I'm preparing for another road trip, a journey from Central Florida to Key Largo: Alone again, naturally.
A few of my friends were worried about the unorthodox strategies I offered for coping with highway boredom in a recent column that included the idea of gazing at clouds from behind the wheel. So I've decided to seek ideas from a few other road warriors as I gather the supplies for my lengthy commute.
What supplies? Well, music is essential and lately I've returned to one of my favorite boxed sets ever: the four-disc Los Lobos collection "El Cancionero: Mas y Mas." In fact, I'd argue that this is the best boxed set by any act, anywhere, ever. Alas, now it's a three-disc set, since I've misplaced the second disc. This would be a thoughtful gift for a travel correspondent when the holidays come around.
I also like to throw a book into the back seat, especially one that sets a theme. I've never read Ernest Hemingway's "To Have and Have Not," so I think that's my destination pick this time.

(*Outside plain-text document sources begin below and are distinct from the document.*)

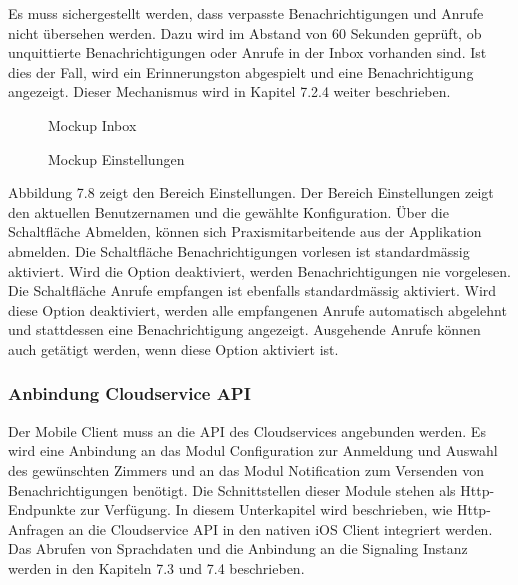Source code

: Es muss sichergestellt werden, dass verpasste Benachrichtigungen und Anrufe nicht übersehen werden.
Dazu wird im Abstand von 60 Sekunden geprüft, ob unquittierte Benachrichtigungen oder Anrufe in der Inbox vorhanden sind.
Ist dies der Fall, wird ein Erinnerungston abgespielt und eine Benachrichtigung angezeigt.
Dieser Mechanismus wird in Kapitel 7.2.4 weiter beschrieben.

\begin{figure}[h]
    \centering
    \begin{minipage}[b]{0.4\textwidth}
        \caption{Mockup Inbox}
    \end{minipage}
    \hfill
    \begin{minipage}[b]{0.4\textwidth}
        \caption{Mockup Einstellungen}
    \end{minipage}\label{fig:Mockups-Inbox-Settings}
\end{figure}

Abbildung 7.8 zeigt den Bereich Einstellungen.
Der Bereich Einstellungen zeigt den aktuellen Benutzernamen und die gewählte Konfiguration.
Über die Schaltfläche Abmelden, können sich Praxismitarbeitende aus der Applikation abmelden.
Die Schaltfläche Benachrichtigungen vorlesen ist standardmässig aktiviert.
Wird die Option deaktiviert, werden Benachrichtigungen nie vorgelesen.
Die Schaltfläche Anrufe empfangen ist ebenfalls standardmässig aktiviert.
Wird diese Option deaktiviert, werden alle empfangenen Anrufe automatisch abgelehnt und stattdessen eine Benachrichtigung angezeigt.
Ausgehende Anrufe können auch getätigt werden, wenn diese Option aktiviert ist.

\subsubsection{Anbindung Cloudservice API}

Der Mobile Client muss an die API des Cloudservices angebunden werden.
Es wird eine Anbindung an das Modul Configuration zur Anmeldung und Auswahl des gewünschten Zimmers und an das Modul Notification zum Versenden von Benachrichtigungen benötigt.
Die Schnittstellen dieser Module stehen als Http-Endpunkte zur Verfügung.
In diesem Unterkapitel wird beschrieben, wie Http-Anfragen an die Cloudservice API in den nativen iOS Client integriert werden.
Das Abrufen von Sprachdaten und die Anbindung an die Signaling Instanz werden in den Kapiteln 7.3 und 7.4 beschrieben.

Meanwhile, here's a list of ideas for the solo road-tripper that lean toward the practical, more than the whimsical, from a contributor to roadtripamerica.com:
"A solo road trip gives the traveler absolute power, the opportunity to control every aspect of the trip," he writes, obviously not familiar with the dynamic of doing travel pieces for a major newspaper.
Even so, the advice is helpful. Among the tips:
•Keep a journal — a simple notebook works well — and jot down your thoughts at least once per day.
•Carry items to give to people who are helpful to you.
•Establish a check-in time with your friends or family.
•Place an itinerary in your vehicle's glove box, along with a list of contact numbers, in case your car is found by law enforcement — and you are not in it.
•Put an ICE ("In Case of Emergency") listing in your cellphone address book.
•Plan your road trip music and have a food plan. Take your own pillow with you.
•Carry an extra set of keys to your vehicle and a complete set of medical and legal records, including legal identification.